As with my reviews of the previous books in the series, about these stories themselves I feel I need say nothing beyond the briefest nod to each: Kirk beams down to another seemingly lifeless world whose inhabitants are not what they appear, a human-seeming creature whose has studied Earth from 900 light-years away requires amusement from the Captain and his crew, another distress call to another empty planet brings strange insect-like whining and malfunctioning instruments, the Enterprise comes to a world with the Roman Empire still ruling the twentieth Century, humans and Klingons end up fighting for control of the Enterprise with swords and spears and battle axes, and another uncharted planet is ruled by telekinetic devotees of the philosophies of Plato. After all, anyone choosing the book is already familiar with the episodes of the TV show, right?
I'm sure that as usual, differences pop up here and there between what we are familiar with and the adaptations Blish gives us. Some arise from the various artistic choices needed in adaptation, others from the fact that the scripts given to Blish were not always the most finalized versions. The more familiar the individual reader is with a particular broadcast episode, the more noticeable and potentially interesting such divergences will be. I confess I am stale enough on these episodes that I likely missed most such differences.
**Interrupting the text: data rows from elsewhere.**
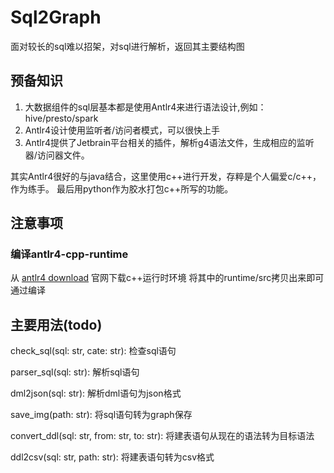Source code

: # Sql2Graph
面对较长的sql难以招架，对sql进行解析，返回其主要结构图

## 预备知识
1. 大数据组件的sql层基本都是使用Antlr4来进行语法设计,例如：hive/presto/spark
2. Antlr4设计使用监听者/访问者模式，可以很快上手
3. Antlr4提供了Jetbrain平台相关的插件，解析g4语法文件，生成相应的监听器/访问器文件。


其实Antlr4很好的与java结合，这里使用c++进行开发，存粹是个人偏爱c/c++，作为练手。 
最后用python作为胶水打包c++所写的功能。

## 注意事项

### 编译antlr4-cpp-runtime
从 [antlr4 download](https://www.antlr.org/download.html) 官网下载c++运行时环境
将其中的runtime/src拷贝出来即可通过编译


## 主要用法(todo)

check_sql(sql: str, cate: str): 检查sql语句

parser_sql(sql: str): 解析sql语句

dml2json(sql: str): 解析dml语句为json格式

save_img(path: str): 将sql语句转为graph保存

convert_ddl(sql: str, from: str, to: str): 将建表语句从现在的语法转为目标语法

ddl2csv(sql: str, path: str): 将建表语句转为csv格式
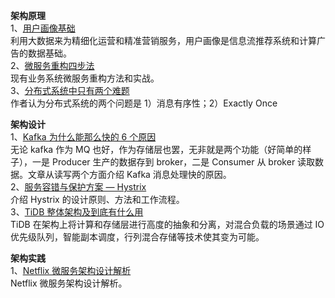 **架构原理**  
1、[用户画像基础](https://mp.weixin.qq.com/s/MFKYddfINEQnUO-WPTTdGg)  
利用大数据来为精细化运营和精准营销服务，用户画像是信息流推荐系统和计算广告的数据基础。  
2、[微服务重构四步法](https://mp.weixin.qq.com/s/CjBF5ldWrZf65QLOqexUYw)  
现有业务系统微服务重构方法和实战。    
3、[分布式系统中只有两个难题](https://mp.weixin.qq.com/s/75z9KouQo4lX9s6VrQ2TBg)  
作者认为分布式系统的两个问题是 1）消息有序性；2）Exactly Once  

**架构设计**  
1、[Kafka 为什么能那么快的 6 个原因](https://mp.weixin.qq.com/s/cg3WyqtJKGU8YSe8TRmo7w)  
无论 kafka 作为 MQ 也好，作为存储层也罢，无非就是两个功能（好简单的样子），一是 Producer 生产的数据存到 broker，二是 Consumer 从 broker 读取数据。文章从读写两个方面介绍 Kafka 消息处理快的原因。  
2、[服务容错与保护方案 — Hystrix](https://mp.weixin.qq.com/s/s_yd_djJsOLdb9WkA7ZDEw)  
介绍 Hystrix 的设计原则、方法和工作流程。    
3、[TiDB 整体架构及到底有什么用](https://mp.weixin.qq.com/s/6O8kvys7E0Nv1FSbTsbTmA)  
TiDB 在架构上将计算和存储层进行高度的抽象和分离，对混合负载的场景通过 IO 优先级队列，智能副本调度，行列混合存储等技术使其变为可能。    
  
**架构实践**  
1、[Netflix 微服务架构设计解析](https://mp.weixin.qq.com/s/IZdrYJtnrv2hStQkGeFKQA)  
Netflix 微服务架构设计解析。  
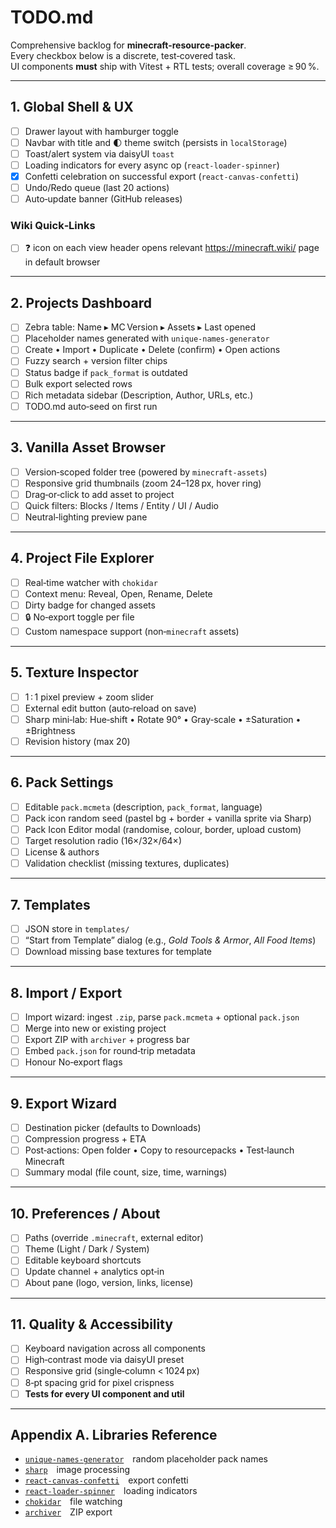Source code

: # TODO.md

Comprehensive backlog for **minecraft-resource-packer**.  
Every checkbox below is a discrete, test‑covered task.  
UI components **must** ship with Vitest + RTL tests; overall coverage ≥ 90 %.

---

## 1. Global Shell & UX

- [ ] Drawer layout with hamburger toggle
- [ ] Navbar with title and 🌓 theme switch (persists in `localStorage`)
- [ ] Toast/alert system via daisyUI `toast`
- [ ] Loading indicators for every async op (`react-loader-spinner`)
- [x] Confetti celebration on successful export (`react-canvas-confetti`)
- [ ] Undo/Redo queue (last 20 actions)
- [ ] Auto‑update banner (GitHub releases)

### Wiki Quick‑Links

- [ ] ❓ icon on each view header opens relevant <https://minecraft.wiki/> page in default browser

---

## 2. Projects Dashboard

- [ ] Zebra table: Name ▸ MC Version ▸ Assets ▸ Last opened
- [ ] Placeholder names generated with `unique-names-generator`
- [ ] Create • Import • Duplicate • Delete (confirm) • Open actions
- [ ] Fuzzy search + version filter chips
- [ ] Status badge if `pack_format` is outdated
- [ ] Bulk export selected rows
- [ ] Rich metadata sidebar (Description, Author, URLs, etc.)
- [ ] TODO.md auto‑seed on first run

---

## 3. Vanilla Asset Browser

- [ ] Version‑scoped folder tree (powered by `minecraft-assets`)
- [ ] Responsive grid thumbnails (zoom 24–128 px, hover ring)
- [ ] Drag‑or‑click to add asset to project
- [ ] Quick filters: Blocks / Items / Entity / UI / Audio
- [ ] Neutral‑lighting preview pane

---

## 4. Project File Explorer

- [ ] Real‑time watcher with `chokidar`
- [ ] Context menu: Reveal, Open, Rename, Delete
- [ ] Dirty badge for changed assets
- [ ] 🔒 No‑export toggle per file
- [ ] Custom namespace support (non‑`minecraft` assets)

---

## 5. Texture Inspector

- [ ] 1 : 1 pixel preview + zoom slider
- [ ] External edit button (auto‑reload on save)
- [ ] Sharp mini‑lab: Hue‑shift • Rotate 90° • Gray‑scale • ±Saturation • ±Brightness
- [ ] Revision history (max 20)

---

## 6. Pack Settings

- [ ] Editable `pack.mcmeta` (description, `pack_format`, language)
- [ ] Pack icon random seed (pastel bg + border + vanilla sprite via Sharp)
- [ ] Pack Icon Editor modal (randomise, colour, border, upload custom)
- [ ] Target resolution radio (16×/32×/64×)
- [ ] License & authors
- [ ] Validation checklist (missing textures, duplicates)

---

## 7. Templates

- [ ] JSON store in `templates/`
- [ ] “Start from Template” dialog (e.g., _Gold Tools & Armor_, _All Food Items_)
- [ ] Download missing base textures for template

---

## 8. Import / Export

- [ ] Import wizard: ingest `.zip`, parse `pack.mcmeta` + optional `pack.json`
- [ ] Merge into new or existing project
- [ ] Export ZIP with `archiver` + progress bar
- [ ] Embed `pack.json` for round‑trip metadata
- [ ] Honour No‑export flags

---

## 9. Export Wizard

- [ ] Destination picker (defaults to Downloads)
- [ ] Compression progress + ETA
- [ ] Post‑actions: Open folder • Copy to resourcepacks • Test‑launch Minecraft
- [ ] Summary modal (file count, size, time, warnings)

---

## 10. Preferences / About

- [ ] Paths (override `.minecraft`, external editor)
- [ ] Theme (Light / Dark / System)
- [ ] Editable keyboard shortcuts
- [ ] Update channel + analytics opt‑in
- [ ] About pane (logo, version, links, license)

---

## 11. Quality & Accessibility

- [ ] Keyboard navigation across all components
- [ ] High‑contrast mode via daisyUI preset
- [ ] Responsive grid (single‑column < 1024 px)
- [ ] 8‑pt spacing grid for pixel crispness
- [ ] **Tests for every UI component and util**

---

## Appendix A. Libraries Reference

- [`unique-names-generator`](https://www.npmjs.com/package/unique-names-generator) random placeholder pack names
- [`sharp`](https://www.npmjs.com/package/sharp) image processing
- [`react-canvas-confetti`](https://www.npmjs.com/package/react-canvas-confetti) export confetti
- [`react-loader-spinner`](https://www.npmjs.com/package/react-loader-spinner) loading indicators
- [`chokidar`](https://www.npmjs.com/package/chokidar) file watching
- [`archiver`](https://www.npmjs.com/package/archiver) ZIP export
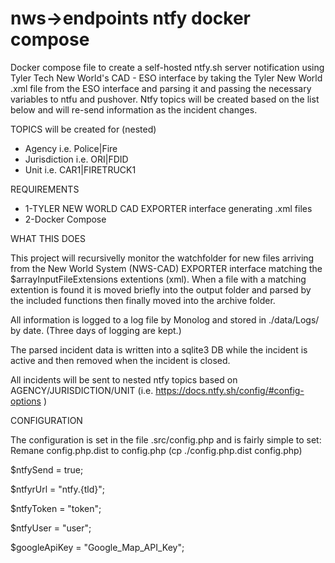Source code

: # nws->endpoints ntfy docker compose

Docker compose file to create a self-hosted ntfy.sh server notification using Tyler Tech New World's CAD - ESO interface by taking the Tyler New World .xml file from the ESO interface and parsing it and passing the necessary variables to ntfu and pushover. Ntfy topics will be created based on the list below and will re-send information as the incident changes.

TOPICS will be created for (nested)

- Agency i.e. Police|Fire
- Jurisdiction i.e. ORI|FDID
- Unit i.e. CAR1|FIRETRUCK1

REQUIREMENTS

- 1-TYLER NEW WORLD CAD EXPORTER interface generating .xml files
- 2-Docker Compose

WHAT THIS DOES

This project will recursivelly monitor the watchfolder for new files arriving from the New World System (NWS-CAD) EXPORTER interface matching the $arrayInputFileExtensions extentions (xml). When a file with a matching extention is found it is moved briefly into the output folder and parsed by the included functions then finally moved into the archive folder.

All information is logged to a log file by Monolog and stored in ./data/Logs/ by date. (Three days of logging are kept.)

The parsed incident data is written into a sqlite3 DB while the incident is active and then removed when the incident is closed.

All incidents will be sent to nested ntfy topics based on AGENCY/JURISDICTION/UNIT (i.e. https://docs.ntfy.sh/config/#config-options )

CONFIGURATION

The configuration is set in the file .src/config.php and is fairly simple to set:
Remane config.php.dist to config.php (cp ./config.php.dist config.php)

$ntfySend = true;

$ntfyrUrl = "ntfy.{tld}";

$ntfyToken = "token";

$ntfyUser = "user";

$googleApiKey = "Google_Map_API_Key";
Unlike with some of the other books in this series, I don't think I really had a favorite episode here, or a least favorite either--to my taste, all were enjoyable. Now, yes, of course there were some oddities, as usual. With the planet of "The Squire of Gothos," for example, being "nine hundred light-years from Earth," the idea that Trelane's drawing room "fit[s] what might have been seen if there were telescopes powerful enough" (1975 Bantam paperback, page 49) to see that far is nice...but then the mishmash of references thrown out put the time of plot a good 700 years farther in the future than the rest of the canon eventually does. And while "Bread and Circuses" is a very good story, the underlying parallel-world schtick used here--rubbed so thoroughly in our noses that despite dozens of other episodes with other worlds' languages somehow naturally understood, Spock now comments that it is a "[c]omplete Earth parallel" and that "[t]he language here is English" (page 104)--is no less impossible and ridiculous than it is in, say, "The Omega Glory"; in this one, though, at least there is a nod to the supposed "Hodgkins Law of parallel planet development" (page 107). And of course the dying-alien-civilization-needs-virile-Earthmen-for-breeding-purposes premise of "Wink of an Eye" is a wish-fulfillment oldie dating back to the pulp era of the 1930s, and here the narrative doesn't even give a fake-science reference, as some other episodes do, to the two species being related somehow far back in time. Oh, well--as I say, they're still enjoyable.
In any event, James Blish's Star Trek 11 is not deeply probing or given to evocative or artistic turns of phrase, nor probably is it intended for an audience that has never heard of the starship Enterprise and its historic 5-year mission, but its adventures are swiftly moving and entertaining, and founded upon courage and friendship and the dignity of the individual, and for fans of the television series will be a pleasantly familiar 5-star read.